Requirement
A single number is required: how many lines in the records below contain "countries".

Source data

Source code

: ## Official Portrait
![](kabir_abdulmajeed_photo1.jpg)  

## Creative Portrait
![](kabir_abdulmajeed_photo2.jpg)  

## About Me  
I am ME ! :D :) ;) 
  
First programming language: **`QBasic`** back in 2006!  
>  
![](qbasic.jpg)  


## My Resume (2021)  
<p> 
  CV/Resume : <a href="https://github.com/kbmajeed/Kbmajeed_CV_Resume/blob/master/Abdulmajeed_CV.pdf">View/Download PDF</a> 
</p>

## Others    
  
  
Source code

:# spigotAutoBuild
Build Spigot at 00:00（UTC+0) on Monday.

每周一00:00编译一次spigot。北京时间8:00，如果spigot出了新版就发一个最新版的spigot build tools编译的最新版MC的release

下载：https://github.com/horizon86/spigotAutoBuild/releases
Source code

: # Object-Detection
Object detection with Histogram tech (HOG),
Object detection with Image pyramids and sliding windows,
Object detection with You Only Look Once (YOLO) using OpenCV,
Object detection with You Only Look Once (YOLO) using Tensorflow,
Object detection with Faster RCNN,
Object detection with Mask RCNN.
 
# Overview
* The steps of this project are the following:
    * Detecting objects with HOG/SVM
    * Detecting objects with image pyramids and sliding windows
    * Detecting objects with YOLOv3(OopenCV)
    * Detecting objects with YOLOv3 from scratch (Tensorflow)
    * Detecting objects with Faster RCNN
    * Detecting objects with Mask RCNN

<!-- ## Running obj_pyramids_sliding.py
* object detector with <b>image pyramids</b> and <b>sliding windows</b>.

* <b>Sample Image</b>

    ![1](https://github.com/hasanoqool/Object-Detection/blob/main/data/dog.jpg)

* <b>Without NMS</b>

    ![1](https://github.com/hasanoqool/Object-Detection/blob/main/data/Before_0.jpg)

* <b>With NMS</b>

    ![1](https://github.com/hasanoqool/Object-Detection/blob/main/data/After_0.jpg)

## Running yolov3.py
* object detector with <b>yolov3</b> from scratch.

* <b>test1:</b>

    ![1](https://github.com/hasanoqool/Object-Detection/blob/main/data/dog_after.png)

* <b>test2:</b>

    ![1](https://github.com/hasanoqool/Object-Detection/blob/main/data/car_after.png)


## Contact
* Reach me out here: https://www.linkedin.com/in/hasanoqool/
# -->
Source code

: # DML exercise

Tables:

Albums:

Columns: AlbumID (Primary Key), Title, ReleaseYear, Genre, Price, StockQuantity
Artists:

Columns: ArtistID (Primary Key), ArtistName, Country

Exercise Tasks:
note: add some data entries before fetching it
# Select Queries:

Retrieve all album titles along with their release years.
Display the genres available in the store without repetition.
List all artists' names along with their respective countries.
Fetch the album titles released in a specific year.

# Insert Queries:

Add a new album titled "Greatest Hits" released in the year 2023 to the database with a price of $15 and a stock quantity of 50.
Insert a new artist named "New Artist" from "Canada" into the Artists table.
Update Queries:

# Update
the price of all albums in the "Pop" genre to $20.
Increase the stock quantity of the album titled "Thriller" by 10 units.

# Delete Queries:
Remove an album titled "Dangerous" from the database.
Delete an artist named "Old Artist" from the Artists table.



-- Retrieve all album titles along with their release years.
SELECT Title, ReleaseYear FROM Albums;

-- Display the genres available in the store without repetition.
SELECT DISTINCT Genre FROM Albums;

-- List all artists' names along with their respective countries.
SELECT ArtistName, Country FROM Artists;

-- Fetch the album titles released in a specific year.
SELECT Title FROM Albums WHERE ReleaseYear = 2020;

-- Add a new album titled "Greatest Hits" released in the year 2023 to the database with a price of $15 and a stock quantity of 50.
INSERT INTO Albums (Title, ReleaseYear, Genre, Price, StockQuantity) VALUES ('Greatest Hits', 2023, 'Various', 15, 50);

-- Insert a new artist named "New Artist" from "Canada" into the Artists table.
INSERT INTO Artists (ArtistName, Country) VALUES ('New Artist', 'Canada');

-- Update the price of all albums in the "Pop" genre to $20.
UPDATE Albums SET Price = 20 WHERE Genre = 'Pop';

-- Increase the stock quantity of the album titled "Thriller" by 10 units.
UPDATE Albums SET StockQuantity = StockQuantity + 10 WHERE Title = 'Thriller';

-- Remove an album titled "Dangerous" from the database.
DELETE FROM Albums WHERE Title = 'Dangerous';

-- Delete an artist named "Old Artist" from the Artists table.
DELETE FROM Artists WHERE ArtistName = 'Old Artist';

Exercise result
2